Differences in pay by gender in the Forbes newsroom also show no improvement from 2023 study by The NewsGuild of New York


NEW YORK – Unionized journalists of color at Forbes magazine continue to be paid less than their white counterparts – and that divide has widened, according to a new study by Forbes Union and The NewsGuild of New York. 

In its second year analyzing newsroom worker data, the Forbes Union’s pay equity study looked at the earnings of 111 unionized editorial employees at the business publication and compared those numbers to last year’s review of salaries.

Among the takeaways:

  • The racial pay gap at Forbes continues to widen. The unit’s 70 white full-time members make $95,879 on average, about $24,000 more than the eight Black unit members, $20,000 more than the 11 Asian staffers and $15,000 more than the unit’s eight Hispanic or Latino staffers. 
  • That is a wider gap than our study last year, when the unit’s 61 white full-time members made $94,360 on average, almost $15,000 more than the eight Black members and $7,000 more than the 10 Asian members. The average for the six Hispanic or Latino staffers was $99,750.
  • Men in our bargaining unit continue to earn more than women. Male journalists at Forbes make about 10k more than female journalists.  Men average $96,541 a year, while women make $86,457. That difference of $10,083 is only slightly less than the $11,300 pay gap calculated in our 2023 pay equity study.
  • Differences remain at the top. For senior editors, the gender pay gap is $17,000. The longer staffers stay at Forbes, the wider the pay gap is, due to smaller and less frequent raises for women.

“Forbes management wants to continue pretending that pay equity is just an issue at other companies,” said Andrea Murphy, unit chair for Forbes Union and a statistics editor for the magazine.

Case in point: The company had planned its annual Equal Pay Forum for March 26 featuring pay equity trailblazers and retired professional athletes Megan Rapinoe and Sue Bird as well as entrepreneur Suneera Madhani and current CEO of the Obama Foundation Valerie Jarrett.

Forbes Union took to social media, tagging the speakers and noting the hypocrisy of an event celebrating pay equity hosted by a media company where pay inequity is systemic. Some speakers were also notified of the union’s intent to protest outside the event. 

Hours before the event, the webpage vanished from the company’s website. References to the event were scrubbed from Forbes.com and no further promotions were posted to social media. 

Along with the issue of pay, Forbes’ unionized workforce continues to also lack diversity. 

  • 10% of the Forbes Union identifies as Asian (10% last year),
  • 7% as Black or African American (8% last year),
  • 7% as Hispanic or Latino (6% last year), 
  • 4.5% as two or more races (not Hispanic or Latino) (6% last year)
  • 8% did not disclose their race or ethnic background.

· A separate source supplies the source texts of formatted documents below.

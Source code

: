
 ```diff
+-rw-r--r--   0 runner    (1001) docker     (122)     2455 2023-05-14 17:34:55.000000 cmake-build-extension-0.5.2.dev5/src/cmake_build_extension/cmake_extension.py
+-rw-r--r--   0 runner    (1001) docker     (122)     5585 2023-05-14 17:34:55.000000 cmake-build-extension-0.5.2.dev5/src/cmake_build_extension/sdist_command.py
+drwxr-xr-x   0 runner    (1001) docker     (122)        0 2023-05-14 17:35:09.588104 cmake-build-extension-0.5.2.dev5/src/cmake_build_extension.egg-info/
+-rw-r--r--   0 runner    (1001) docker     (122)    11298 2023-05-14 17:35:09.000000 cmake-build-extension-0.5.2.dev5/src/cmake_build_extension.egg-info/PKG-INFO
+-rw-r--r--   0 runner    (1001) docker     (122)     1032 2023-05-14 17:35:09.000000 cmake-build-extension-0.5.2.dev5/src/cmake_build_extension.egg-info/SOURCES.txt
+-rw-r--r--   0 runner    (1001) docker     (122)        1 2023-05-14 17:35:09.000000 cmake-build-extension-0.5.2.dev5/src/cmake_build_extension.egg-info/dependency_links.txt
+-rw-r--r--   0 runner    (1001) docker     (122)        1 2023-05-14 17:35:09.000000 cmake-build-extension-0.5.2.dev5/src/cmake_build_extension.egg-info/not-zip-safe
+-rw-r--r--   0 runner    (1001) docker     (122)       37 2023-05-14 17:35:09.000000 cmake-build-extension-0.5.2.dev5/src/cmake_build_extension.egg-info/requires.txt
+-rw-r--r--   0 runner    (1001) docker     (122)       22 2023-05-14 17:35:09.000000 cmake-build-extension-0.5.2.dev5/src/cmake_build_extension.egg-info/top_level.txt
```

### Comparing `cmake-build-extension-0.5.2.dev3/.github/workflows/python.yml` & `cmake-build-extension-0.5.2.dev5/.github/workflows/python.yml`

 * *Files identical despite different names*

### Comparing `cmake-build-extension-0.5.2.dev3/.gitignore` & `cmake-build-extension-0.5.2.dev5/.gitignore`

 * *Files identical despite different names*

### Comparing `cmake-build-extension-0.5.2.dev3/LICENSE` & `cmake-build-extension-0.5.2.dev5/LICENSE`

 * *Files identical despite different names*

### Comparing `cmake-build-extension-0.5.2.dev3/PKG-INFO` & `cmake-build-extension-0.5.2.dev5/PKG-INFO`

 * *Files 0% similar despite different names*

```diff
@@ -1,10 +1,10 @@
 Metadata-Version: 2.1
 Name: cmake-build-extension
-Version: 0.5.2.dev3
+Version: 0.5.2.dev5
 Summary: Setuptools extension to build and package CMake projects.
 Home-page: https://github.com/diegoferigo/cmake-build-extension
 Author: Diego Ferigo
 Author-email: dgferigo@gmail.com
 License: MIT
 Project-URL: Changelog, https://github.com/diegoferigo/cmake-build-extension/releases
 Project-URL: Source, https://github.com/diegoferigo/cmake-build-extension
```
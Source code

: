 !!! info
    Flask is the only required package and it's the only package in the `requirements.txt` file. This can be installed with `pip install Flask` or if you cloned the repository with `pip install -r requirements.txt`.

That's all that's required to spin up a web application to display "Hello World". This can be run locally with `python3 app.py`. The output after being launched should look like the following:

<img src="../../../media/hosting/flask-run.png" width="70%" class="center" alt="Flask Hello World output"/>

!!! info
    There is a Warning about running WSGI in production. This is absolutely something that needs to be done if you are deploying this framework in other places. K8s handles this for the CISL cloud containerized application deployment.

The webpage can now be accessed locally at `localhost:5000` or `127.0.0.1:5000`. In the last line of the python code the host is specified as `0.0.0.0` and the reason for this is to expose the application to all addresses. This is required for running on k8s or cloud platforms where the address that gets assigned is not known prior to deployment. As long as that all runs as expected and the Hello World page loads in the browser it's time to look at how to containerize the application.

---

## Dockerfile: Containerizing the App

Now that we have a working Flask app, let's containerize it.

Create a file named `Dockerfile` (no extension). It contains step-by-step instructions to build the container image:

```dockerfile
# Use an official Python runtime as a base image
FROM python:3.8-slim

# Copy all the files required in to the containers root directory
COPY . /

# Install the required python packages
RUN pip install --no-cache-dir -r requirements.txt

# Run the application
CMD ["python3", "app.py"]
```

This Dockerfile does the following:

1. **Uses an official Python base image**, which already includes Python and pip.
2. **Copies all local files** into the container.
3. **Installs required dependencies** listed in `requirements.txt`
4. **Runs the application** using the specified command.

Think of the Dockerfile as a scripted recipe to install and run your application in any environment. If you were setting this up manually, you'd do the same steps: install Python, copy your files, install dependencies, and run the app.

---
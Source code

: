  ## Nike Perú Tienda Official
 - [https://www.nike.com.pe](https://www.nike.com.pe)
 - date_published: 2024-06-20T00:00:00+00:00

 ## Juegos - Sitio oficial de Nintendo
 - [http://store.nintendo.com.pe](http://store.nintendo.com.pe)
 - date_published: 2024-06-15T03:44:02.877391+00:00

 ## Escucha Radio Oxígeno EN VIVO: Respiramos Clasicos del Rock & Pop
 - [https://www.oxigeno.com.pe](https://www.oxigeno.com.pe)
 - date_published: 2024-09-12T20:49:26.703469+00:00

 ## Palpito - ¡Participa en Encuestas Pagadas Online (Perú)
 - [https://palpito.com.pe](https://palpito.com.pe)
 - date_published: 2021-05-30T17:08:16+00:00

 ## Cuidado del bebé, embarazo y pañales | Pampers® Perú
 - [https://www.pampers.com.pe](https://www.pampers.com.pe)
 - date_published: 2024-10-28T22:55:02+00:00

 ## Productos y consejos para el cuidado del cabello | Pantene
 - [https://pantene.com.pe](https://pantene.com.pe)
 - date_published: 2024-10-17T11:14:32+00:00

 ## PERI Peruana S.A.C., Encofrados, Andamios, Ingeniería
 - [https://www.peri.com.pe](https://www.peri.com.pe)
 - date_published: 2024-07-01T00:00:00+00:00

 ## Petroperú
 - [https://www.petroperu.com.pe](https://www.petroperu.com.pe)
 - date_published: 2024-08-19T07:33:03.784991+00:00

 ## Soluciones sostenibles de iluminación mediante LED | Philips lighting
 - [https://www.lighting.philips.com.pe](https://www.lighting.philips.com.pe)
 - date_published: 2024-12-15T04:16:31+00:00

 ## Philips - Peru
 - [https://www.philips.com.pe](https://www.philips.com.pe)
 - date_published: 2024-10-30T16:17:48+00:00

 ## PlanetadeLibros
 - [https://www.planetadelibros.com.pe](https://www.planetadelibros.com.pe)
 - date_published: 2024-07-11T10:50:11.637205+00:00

The Forbes Union organized with The NewsGuild of New York in 2021. For more than two years workers have been fighting for a first contract, only to be met with tired, union-busting tactics by Forbes management. 

“The chronic racial and gender pay disparity at Forbes can be easily fixed,” said Susan DeCarava, president of The NewsGuild of New York. “Management needs to stop pretending pay inequity at Forbes doesn’t exist and instead agree with the Guild on economic terms that build equity and enshrine fair pay for all.”